→ **DATA FOR REVIEW**:
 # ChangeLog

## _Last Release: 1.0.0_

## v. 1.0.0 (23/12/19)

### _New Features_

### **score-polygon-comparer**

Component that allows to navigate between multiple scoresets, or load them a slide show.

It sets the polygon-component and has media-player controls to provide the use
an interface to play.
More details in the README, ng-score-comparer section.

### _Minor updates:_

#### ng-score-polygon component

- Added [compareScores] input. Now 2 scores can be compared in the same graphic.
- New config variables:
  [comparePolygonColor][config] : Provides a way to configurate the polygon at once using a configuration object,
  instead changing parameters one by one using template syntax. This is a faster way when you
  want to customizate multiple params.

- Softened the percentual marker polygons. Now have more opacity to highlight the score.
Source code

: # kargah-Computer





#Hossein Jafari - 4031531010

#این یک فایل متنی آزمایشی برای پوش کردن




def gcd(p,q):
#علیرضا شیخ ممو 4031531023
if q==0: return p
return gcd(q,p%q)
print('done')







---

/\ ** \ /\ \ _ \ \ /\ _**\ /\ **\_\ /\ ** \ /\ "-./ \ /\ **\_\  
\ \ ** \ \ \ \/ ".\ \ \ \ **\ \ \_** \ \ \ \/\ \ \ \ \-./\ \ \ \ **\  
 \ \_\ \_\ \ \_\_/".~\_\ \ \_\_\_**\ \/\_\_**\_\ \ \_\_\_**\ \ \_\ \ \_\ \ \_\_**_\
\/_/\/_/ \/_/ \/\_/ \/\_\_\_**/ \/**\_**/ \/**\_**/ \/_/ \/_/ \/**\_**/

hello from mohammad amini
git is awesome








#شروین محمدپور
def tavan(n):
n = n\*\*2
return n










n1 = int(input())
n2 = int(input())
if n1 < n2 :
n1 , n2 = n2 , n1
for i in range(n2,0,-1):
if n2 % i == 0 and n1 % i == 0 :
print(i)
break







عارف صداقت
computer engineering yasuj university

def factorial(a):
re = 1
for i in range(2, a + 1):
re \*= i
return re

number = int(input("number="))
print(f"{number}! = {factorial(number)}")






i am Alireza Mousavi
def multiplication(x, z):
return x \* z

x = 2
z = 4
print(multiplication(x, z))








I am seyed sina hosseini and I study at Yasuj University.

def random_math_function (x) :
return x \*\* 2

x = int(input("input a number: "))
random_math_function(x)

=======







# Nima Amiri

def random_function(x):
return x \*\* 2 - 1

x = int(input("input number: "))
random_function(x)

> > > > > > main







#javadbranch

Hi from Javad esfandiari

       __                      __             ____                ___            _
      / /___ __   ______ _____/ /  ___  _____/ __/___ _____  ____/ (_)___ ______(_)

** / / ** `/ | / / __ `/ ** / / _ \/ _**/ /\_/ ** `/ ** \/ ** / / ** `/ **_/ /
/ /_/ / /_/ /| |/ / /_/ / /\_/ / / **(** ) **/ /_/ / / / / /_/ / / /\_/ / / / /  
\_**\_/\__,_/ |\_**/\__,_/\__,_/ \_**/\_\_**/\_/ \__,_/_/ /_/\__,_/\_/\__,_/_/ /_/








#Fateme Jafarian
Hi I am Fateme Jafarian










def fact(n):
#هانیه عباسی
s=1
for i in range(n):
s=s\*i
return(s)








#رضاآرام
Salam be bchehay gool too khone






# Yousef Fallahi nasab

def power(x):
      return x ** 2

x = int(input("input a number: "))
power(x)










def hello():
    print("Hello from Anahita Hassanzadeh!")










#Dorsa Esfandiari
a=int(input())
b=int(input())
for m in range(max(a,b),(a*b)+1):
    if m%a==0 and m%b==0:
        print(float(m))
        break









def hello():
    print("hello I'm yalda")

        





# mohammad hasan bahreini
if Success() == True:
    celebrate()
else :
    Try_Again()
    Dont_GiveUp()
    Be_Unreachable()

→ **PROBLEM TO SOLVE**: Read through the entries, then copy every line where the string "using" is found.

→ **ANSWER SECTION**:
  [comparePolygonColor][config] : Provides a way to configurate the polygon at once using a configuration object,
  instead changing parameters one by one using template syntax. This is a faster way when you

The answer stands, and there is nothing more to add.